We planned to bus from Latacunga to Sigchos and then spend the afternoon hiking from Sigchos to Isinlivi. Unfortunately Cyd was a little under the weather the night before our departure from Latacunga, so we quickly changed plans and got a bus the next morning all the way to Isinlivi where we had a hostel reservation for one night. Cyd felt better the next day, but Isinlivi was so idyllic and the Llullu Llama Hostal (www.llullullama.com) was so wonderful that we quickly changed plans again and booked two more nights at Llullu Llama and started researching day hiking opportunities.

The hills and farms around Isinlivi.


Looking over the new cabins at Llullu Llama.

Isinlivi is a small village perched high in the hills above the Rio Toachi.
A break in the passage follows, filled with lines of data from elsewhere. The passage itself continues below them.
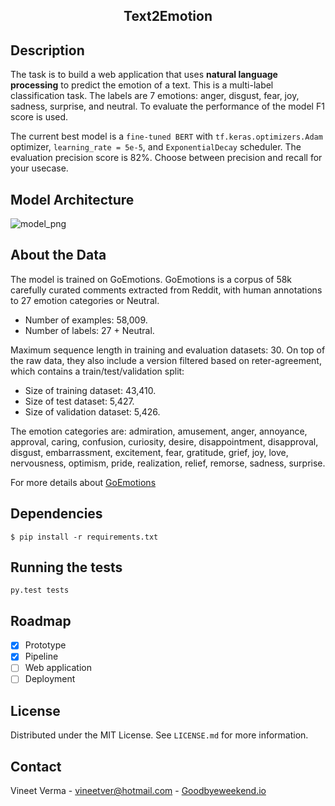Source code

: <h2 align="center"> Text2Emotion </h2>

## Description

The task is to build a web application that uses **natural language processing** to predict the emotion
of a text. This is a multi-label classification task. The labels are 7 emotions: anger, disgust, fear, joy,
sadness, surprise, and neutral. To evaluate the performance of the model F1 score is used.

The current best model is a `fine-tuned BERT` with `tf.keras.optimizers.Adam` optimizer, `learning_rate = 5e-5`,
and `ExponentialDecay` scheduler. The evaluation precision score is 82%. Choose between precision and recall for your usecase. 

## Model Architecture

![model_png](https://github.com/vineetver/Text2Emotion/blob/main/model.png)

## About the Data

The model is trained on GoEmotions. GoEmotions is a corpus of 58k carefully curated comments extracted from Reddit, with
human annotations to 27 emotion categories or Neutral.

- Number of examples: 58,009.
- Number of labels: 27 + Neutral.

Maximum sequence length in training and evaluation datasets: 30.
On top of the raw data, they also include a version filtered based on reter-agreement, which contains a
train/test/validation split:

- Size of training dataset: 43,410.
- Size of test dataset: 5,427.
- Size of validation dataset: 5,426.

The emotion categories are: admiration, amusement, anger, annoyance, approval, caring, confusion, curiosity, desire,
disappointment, disapproval, disgust, embarrassment, excitement, fear, gratitude, grief, joy, love, nervousness,
optimism, pride, realization, relief, remorse, sadness, surprise.

For more details about [GoEmotions](https://github.com/google-research/google-research/tree/master/goemotions)


## Dependencies

    $ pip install -r requirements.txt



[//]: # (## Running the pipeline)

[//]: # ()
[//]: # (    $ git clone repo.git)

[//]: # (    $ cd repo)


## Running the tests

    py.test tests

## Roadmap

- [x] Prototype
- [x] Pipeline
- [ ] Web application
- [ ] Deployment

## License

Distributed under the MIT License. See `LICENSE.md` for more information.


## Contact

Vineet Verma - vineetver@hotmail.com - [Goodbyeweekend.io](https://www.goodbyeweekend.io/)


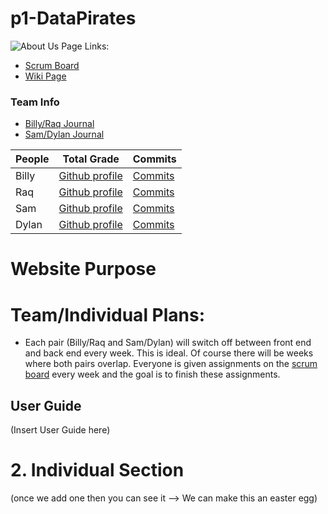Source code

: # p1-DataPirates
![About Us Page]()
Links:
- [Scrum Board](https://github.com/ChiefGuap/p1-DataPirates/projects/1)
- [Wiki Page](https://github.com/ChiefGuap/p1-DataPirates/wiki)
### Team Info
- [Billy/Raq Journal](https://docs.google.com/document/d/1mcRnMQT0GDW596qT5bl8U42L6-XRTjykO_ndIaXuAvc/edit)
- [Sam/Dylan Journal](https://docs.google.com/document/d/1tSdTbmLj6imljpYDC7OJZhwsZqx2VFLlgDK_WOr7RJA/edit)

People | Total Grade | Commits |
-------------  | -------------- | -------------- |
Billy  | [Github profile](https://github.com/BillyCherres) |[Commits](https://github.com/ChiefGuap/p1-DataPirates/commits?author=BillyCherres)| 
Raq   | [Github profile](https://github.com/ChiefGuap) |[Commits](https://github.com/ChiefGuap/p1-DataPirates/commits?author=ChiefGuap)| 
Sam  |[Github profile](https://github.com/samkoenig9) |[Commits](https://github.com/ChiefGuap/p1-DataPirates/commits?author=samkoenig9)| 
Dylan   | [Github profile](https://github.com/dylanroman) |[Commits](https://github.com/ChiefGuap/p1-DataPirates/commits?author=dylanroman)| 

# Website Purpose

# Team/Individual Plans:
- Each pair (Billy/Raq and Sam/Dylan) will switch off between front end and back end every week. This is ideal. Of course there will be weeks where both pairs overlap. Everyone is given assignments on the [scrum board](https://github.com/ChiefGuap/p1-DataPirates/projects/1) every week and the goal is to finish these assignments.


## User Guide

(Insert User Guide here)



# 2. Individual Section

(once we add one then you can see it --> We can make this an easter egg)
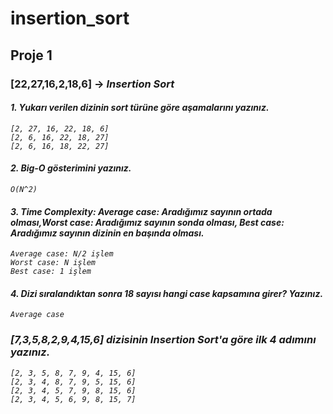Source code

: # insertion_sort

## Proje 1

### [22,27,16,2,18,6] -> <em>Insertion Sort

#### 1. Yukarı verilen dizinin sort türüne göre aşamalarını yazınız.
    [2, 27, 16, 22, 18, 6]
    [2, 6, 16, 22, 18, 27]
    [2, 6, 16, 18, 22, 27]


#### 2. Big-O gösterimini yazınız.
    O(N^2)

#### 3. Time Complexity: Average case: Aradığımız sayının ortada olması,Worst case: Aradığımız sayının sonda olması, Best case: Aradığımız sayının dizinin en başında olması.

    Average case: N/2 işlem
    Worst case: N işlem
    Best case: 1 işlem



#### 4. Dizi sıralandıktan sonra 18 sayısı hangi case kapsamına girer? Yazınız.
    Average case


### [7,3,5,8,2,9,4,15,6] dizisinin Insertion Sort'a göre ilk 4 adımını yazınız.

    [2, 3, 5, 8, 7, 9, 4, 15, 6]
    [2, 3, 4, 8, 7, 9, 5, 15, 6]
    [2, 3, 4, 5, 7, 9, 8, 15, 6]
    [2, 3, 4, 5, 6, 9, 8, 15, 7]
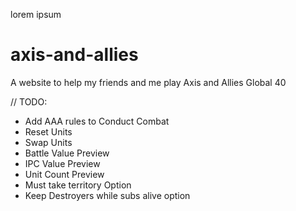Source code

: lorem ipsum

# axis-and-allies
A website to help my friends and me play Axis and Allies Global 40

// TODO:
 - Add AAA rules to Conduct Combat
 - Reset Units
 - Swap Units
 - Battle Value Preview
 - IPC Value Preview
 - Unit Count Preview
 - Must take territory Option
 - Keep Destroyers while subs alive option
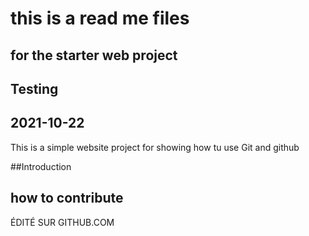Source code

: # this is a read me files
## for the starter web project
## Testing
## 2021-10-22

This is a simple website project for
showing how tu use Git and github

##Introduction
## how to contribute

ÉDITÉ SUR GITHUB.COM
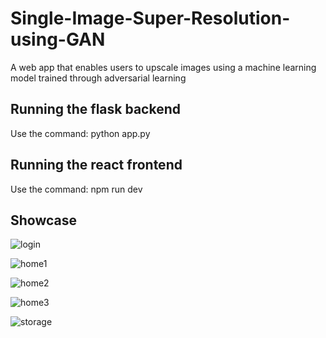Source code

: # Single-Image-Super-Resolution-using-GAN
A web app that enables users to upscale images using a machine learning model trained through adversarial learning
## Running the flask backend 
Use the command: python app.py

## Running the react frontend
Use the command: npm run dev

## Showcase
![login](https://github.com/AshwinSaji10/Single-Image-Super-Resolution-using-GAN-Web-App/assets/118591685/83e753f6-7c51-4309-92ad-fd0193fd9596)

![home1](https://github.com/AshwinSaji10/Single-Image-Super-Resolution-using-GAN-Web-App/assets/118591685/d96f8b46-70ef-404c-8456-69378d607034)

![home2](https://github.com/AshwinSaji10/Single-Image-Super-Resolution-using-GAN-Web-App/assets/118591685/13634ba3-b0d4-42bb-b4cf-cb26970596c5)

![home3](https://github.com/AshwinSaji10/Single-Image-Super-Resolution-using-GAN-Web-App/assets/118591685/171b091c-ead4-4354-aa9c-9b99758fc24d)

![storage](https://github.com/AshwinSaji10/Single-Image-Super-Resolution-using-GAN-Web-App/assets/118591685/aa2b0d09-44cc-48b8-8f83-fc62252baeae)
While there is road access, outside of the rough and dusty daily bus, there is little traffic as most people move around on foot on the network of trails connecting Isinlivi, the even smaller surrounding villages, and the farms in the area. We spent two days hiking through the mountains and farms around Isinlivi, and enjoying the wonderful views, food, and hospitality at Llullu Llama. The next day we hiked about 15 kilometres down to the river, and back up the other side through Itualo and Chinalo to the village of Chugchilan.


The trail from Isinlivi to Chugchilan.

After spending the night there, we hiked about 20 kilometres back down to the river, up the other side, and eventually to the top of the rim of the Quilotoa volcano at almost 4000 metres. The top of the volcano collapsed in an eruption about 800 years ago and the volcano filled with water. Locals claim the three kilometre wide lake has no bottom, while scientists say it is 250 metres deep. Regardless of the depth, the lake is a beautiful greenish blue and the views from the volcano rim are incredible.


Looking back across the valley at Chugchilan.

Laguna Quilotoa from the volcano rim.

After spending the night in Quilotoa we caught the bus back to Latacunga to continue our journey north to Quito. It was nice to get well off the beaten path and get some exercise on the Quilotoa Loop. The scenery, people and slow pace of life in the rural villages was very attractive and I couldn't resist asking about the price of land. At only $2000/hectare it's very tempting!